By Dave Andrusko
Some things ARE inevitable, one of which is that pollsters, especially those that work with media outlets, would eventually strike back at charges that many of their polls are severely skewed against Mitt Romney. The basic criticism of their methods—which we have talked about on many occasions at NRL News Today—is simple: by including more Democrats (often times many more Democrats) than Republicans, they are polling an unrepresentative sample of who will vote November 6.
The response, which appeared in a National Journal article today, is equally simple: “Pollsters counter that the results they are finding reflect slight changes in public sentiment — and, moreover, adjusting their polls to match arbitrary party-identification targets would be unscientific.”
In other words, when these pollsters come up with numbers for the electorate that are much closer to the one that turned out in 2008 (a heavily Democratic year) than 2010 (when Republicans did so well), it’s because they are catching changes (a big shift toward the Democratic side) that critics are not. So, take that.

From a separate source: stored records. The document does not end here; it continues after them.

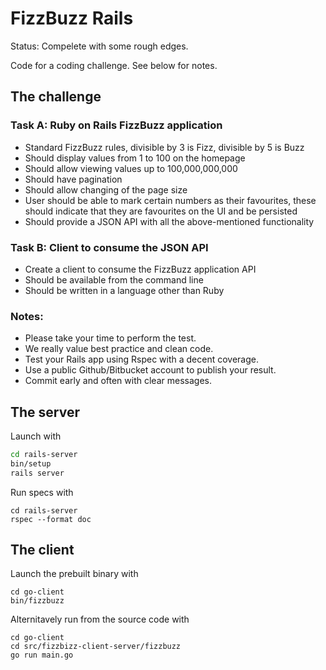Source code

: # FizzBuzz Rails

Status: Compelete with some rough edges.

Code for a coding challenge. See below for notes.

## The challenge

### Task A: Ruby on Rails FizzBuzz application
- Standard FizzBuzz rules, divisible by 3 is Fizz, divisible by 5 is Buzz
- Should display values from 1 to 100 on the homepage
- Should allow viewing values up to 100,000,000,000
- Should have pagination
- Should allow changing of the page size
- User should be able to mark certain numbers as their favourites, these should indicate that they are favourites on the UI and be persisted
- Should provide a JSON API with all the above-mentioned functionality

### Task B: Client to consume the JSON API
- Create a client to consume the FizzBuzz application API
- Should be available from the command line
- Should be written in a language other than Ruby

### Notes:
- Please take your time to perform the test.
- We really value best practice and clean code.
- Test your Rails app using Rspec with a decent coverage.
- Use a public Github/Bitbucket account to publish your result.
- Commit early and often with clear messages.

## The server

Launch with
```bash
cd rails-server
bin/setup
rails server
```

Run specs with 
```
cd rails-server
rspec --format doc
```

## The client

Launch the prebuilt binary with 
```
cd go-client
bin/fizzbuzz 
```

Alternitavely run from the source code with
```
cd go-client
cd src/fizzbizz-client-server/fizzbuzz
go run main.go
```
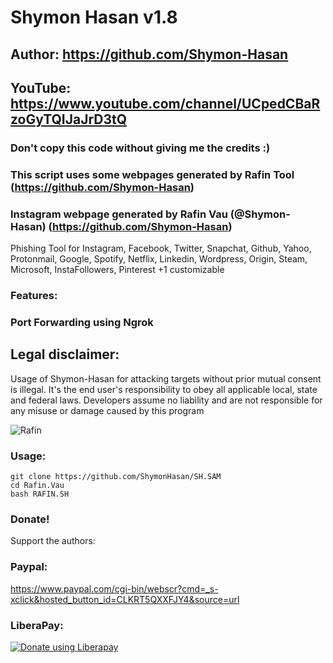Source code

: # Shymon Hasan v1.8
## Author: https://github.com/Shymon-Hasan
## YouTube: https://www.youtube.com/channel/UCpedCBaRzoGyTQIJaJrD3tQ
### Don't copy this code without giving me the credits :) 
### This script uses some webpages generated by Rafin Tool (https://github.com/Shymon-Hasan)
### Instagram webpage generated by Rafin Vau (@Shymon-Hasan) (https://github.com/Shymon-Hasan)

Phishing Tool for Instagram, Facebook, Twitter, Snapchat, Github, Yahoo, Protonmail, Google, Spotify, Netflix, Linkedin, Wordpress, Origin, Steam, Microsoft, InstaFollowers, Pinterest +1 customizable

### Features:
### Port Forwarding using Ngrok

## Legal disclaimer:

Usage of Shymon-Hasan for attacking targets without prior mutual consent is illegal. It's the end user's responsibility to obey all applicable local, state and federal laws. Developers assume no liability and are not responsible for any misuse or damage caused by this program 

![Rafin](https://user-images.githubusercontent.com/34893261/43082609-d6273f58-8e6a-11e8-97f3-df56e03ad83d.png)

### Usage:
```
git clone https://github.com/ShymonHasan/SH.SAM
cd Rafin.Vau
bash RAFIN.SH
```

### Donate!
Support the authors:
### Paypal:
https://www.paypal.com/cgi-bin/webscr?cmd=_s-xclick&hosted_button_id=CLKRT5QXXFJY4&source=url
### LiberaPay:
<noscript><a href="https://liberapay.com/Shymon-Hasan/donate"><img alt="Donate using Liberapay" src="https://liberapay.com/assets/widgets/donate.svg"></a></noscript>

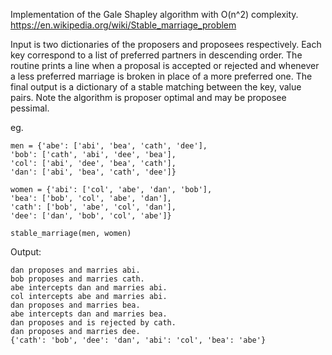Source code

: Implementation of the Gale Shapley algorithm with O(n^2) complexity. <https://en.wikipedia.org/wiki/Stable_marriage_problem>

Input is two dictionaries of the proposers and proposees respectively. Each key correspond to a list of preferred partners in descending order. The routine prints a line when a proposal is accepted or rejected and whenever a less preferred marriage is broken in place of a more preferred one. The final output is a dictionary of a stable matching between the key, value pairs. Note the algorithm is proposer optimal and may be proposee pessimal.   

eg.
```
men = {'abe': ['abi', 'bea', 'cath', 'dee'],
'bob': ['cath', 'abi', 'dee', 'bea'],
'col': ['abi', 'dee', 'bea', 'cath'],
'dan': ['abi', 'bea', 'cath', 'dee']}

women = {'abi': ['col', 'abe', 'dan', 'bob'],
'bea': ['bob', 'col', 'abe', 'dan'],
'cath': ['bob', 'abe', 'col', 'dan'],
'dee': ['dan', 'bob', 'col', 'abe']}

stable_marriage(men, women)    
```
Output:
``` 
dan proposes and marries abi.
bob proposes and marries cath.
abe intercepts dan and marries abi.
col intercepts abe and marries abi.
dan proposes and marries bea.
abe intercepts dan and marries bea.
dan proposes and is rejected by cath.
dan proposes and marries dee.
{'cath': 'bob', 'dee': 'dan', 'abi': 'col', 'bea': 'abe'}
```

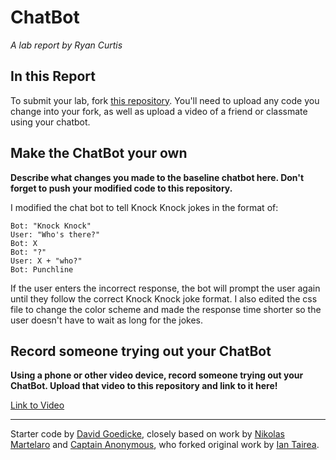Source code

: # ChatBot

*A lab report by Ryan Curtis*

## In this Report

To submit your lab, fork [this repository](https://github.com/FAR-Lab/IDD-Fa18-Lab6). You'll need to upload any code you change into your fork, as well as upload a video of a friend or classmate using your chatbot.

## Make the ChatBot your own

**Describe what changes you made to the baseline chatbot here. Don't forget to push your modified code to this repository.**

I modified the chat bot to tell Knock Knock jokes in the format of:

```
Bot: "Knock Knock"
User: "Who's there?"
Bot: X
Bot: "?"
User: X + "who?"
Bot: Punchline
```

If the user enters the incorrect response, the bot will prompt the user again until they follow the correct Knock Knock joke format. I also edited the css file to change the color scheme and made the response time shorter so the user doesn't have to wait as long for the jokes.

## Record someone trying out your ChatBot

**Using a phone or other video device, record someone trying out your ChatBot. Upload that video to this repository and link to it here!**

[Link to Video](https://youtu.be/VqIxH71sb6Y)

---
Starter code by [David Goedicke](mailto:da.goedicke@gmail.com), closely based on work by [Nikolas Martelaro](mailto:nmartelaro@gmail.com) and [Captain Anonymous](https://codepen.io/anon/pen/PEVYXz), who forked original work by [Ian Tairea](https://codepen.io/mrtairea/pen/yJapwv).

As Ed Morrissey points out this morning, “If so, then Gallup and Rasmussen have both missed it. Both organizations routinely do general-population polling for partisan identification. In fact, the latest state-by-state polling from Gallup (August 2012) shows that the shift has gone the other way.”
Gallup’s Lydia Saad wrote
“Thus far in 2012, the two major parties have been closely matched nationally in terms of the absolute number of states each can claim as politically favorable, representing a dramatic change from 2008 and 2009 when the Democratic Party had an overwhelming advantage on this score. This doesn’t translate directly into likely election outcomes, given differences that can exist between the party leanings of adults versus registered voters, as well as differing turnout patterns and voting behavior of Republicans vs. Democrats in some states.”
The National Journal’s article, written by Steven Shepard, is quite balanced. It gives the critics (most Republicans) their due, pollsters space to defend their methods, and even includes one Republican pollster who thinks the numbers are pretty accurate.
But he also writes about a new site which has re-weighted many public polls, resulting in a big lead for Mr. Romney, which arguably is just as unrepresentative as giving President Obama a big lead.
Perhaps the most important point comes near the very end where Shepard writes
“The pollsters continue to stand by their results, but the complaints are nevertheless getting through. Marist’s [Lee] Miringoff, for instance, was lambasted by conservative radio host Hugh Hewitt earlier this month over a poll in Hewitt’s native Ohio that the radio jock deemed ‘biased’ for its 10-point party-ID advantage for Democrats. Miringoff admitted to National Journal that he is now taking note of the party-identification results in the polls he is conducting.”